At 21p per portion, this is by far the cheapest noodle in the test, and whilst we weren’t expecting to be blown-away by the taste sensation from something that costs less that the gas used to cook it, we were utterly disappointed by the Tesco Value experience. Firstly, the noodles were way too wet. At 70g of noodles per pot, there just isn’t enough to soak up all the water you add, so you end up with a sort of noodle broth. And taste wise, we all agreed that it was overpoweringly mushroomy, without a hint of chicken or anything else.

OK, so you can purchase five of these bad boys for the price of one Pot Noodle, but unless you’re living on the tightest of budgets your saving will lead to sadness.

Price: 21p
From: Tesco


Golden Wonder The Nation’s Noodle

We had high hopes for the Golden Wonder noodles. It was Royal Wedding weekend and they had a flag on the pot, so it felt patriotic to be eating them in a field, under a glorious spring sunshine.

First impressions were good. They absorbed much more of the water and were a nice firm noodley texture, rather than a dusty mush. The flavour was definitely more chicken-like than mushroomy, which is a good thing, but they had an oddly dusty sensation to them which left a sort of film in the mouth. We all agreed that they filled a hole, but we didn’t derive much pleasure from ingesting them.

They’re priced very similarly to the Pot Noodle at 98p, but you get more for your money (92g, as opposed to 90g of Pot Noodle). We couldn’t tell where this extra weight came from, but we suspected that GW contained more noodles than PN, and less peas & sweetcorn.

However, when the taste test ended, someone did scoff the lot pretty quickly.

Price: 98p
From: Tesco


Pot Noodle

As the market leader, our naturally cynical sides were pitted against the Pot Noodle from the start. However,  every single one of us could tell, even in the blind taste test, which was the Pot Noodle. Perhaps it has one of those flavours that is so familiar that it forms part of your unconscious…
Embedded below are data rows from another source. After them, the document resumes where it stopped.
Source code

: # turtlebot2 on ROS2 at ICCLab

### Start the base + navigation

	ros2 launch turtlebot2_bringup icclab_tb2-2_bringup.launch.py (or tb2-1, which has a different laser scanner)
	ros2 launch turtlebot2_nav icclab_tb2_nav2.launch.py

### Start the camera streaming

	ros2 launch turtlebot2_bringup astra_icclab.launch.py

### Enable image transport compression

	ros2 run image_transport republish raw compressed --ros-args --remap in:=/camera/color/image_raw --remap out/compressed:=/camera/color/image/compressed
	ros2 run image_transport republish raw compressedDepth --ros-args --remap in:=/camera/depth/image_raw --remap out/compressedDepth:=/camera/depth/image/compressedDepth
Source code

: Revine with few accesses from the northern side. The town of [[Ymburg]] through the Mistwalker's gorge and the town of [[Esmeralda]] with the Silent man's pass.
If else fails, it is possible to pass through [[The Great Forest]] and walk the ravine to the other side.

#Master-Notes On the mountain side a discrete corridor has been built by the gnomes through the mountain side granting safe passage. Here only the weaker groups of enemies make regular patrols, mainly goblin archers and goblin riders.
The Pot Noodle contained more things identifiable as non-noodles – peas, sweetcorn and chicken! – which made it feel more like a nourishing meal. Similarly to the Tesco Value pot, the Pot Noodle was far too wet and dribbled down our chins, which was annoying, but it did serve to dilute the amazingly artificial taste of the bright yellow flavouring. The overall effect wasn’t unpleasant, and much more of a taste experience than the other two noodles on test.

We unanimously agreed that the Pot Noodle was the best in test, but we’d like to see it prescribed a little less water. Is it worth 5x the Tesco Value noodles? Yes, we thought so.

Price: £1
From: Tesco

Our blind taste test

Tags and search info for this review: This is a camp food review. GearWeAre.com tests and reviews camping food, festivals, outdoor gear and camping equipment.

One thought on “Pots of Noodles – Head to Head

  • August 26, 2011 at 6:20 pm

    Now here I really do draw the line….. there is no excuse for not catering properly and the sherpas are paid to carry much more than a piddling pot!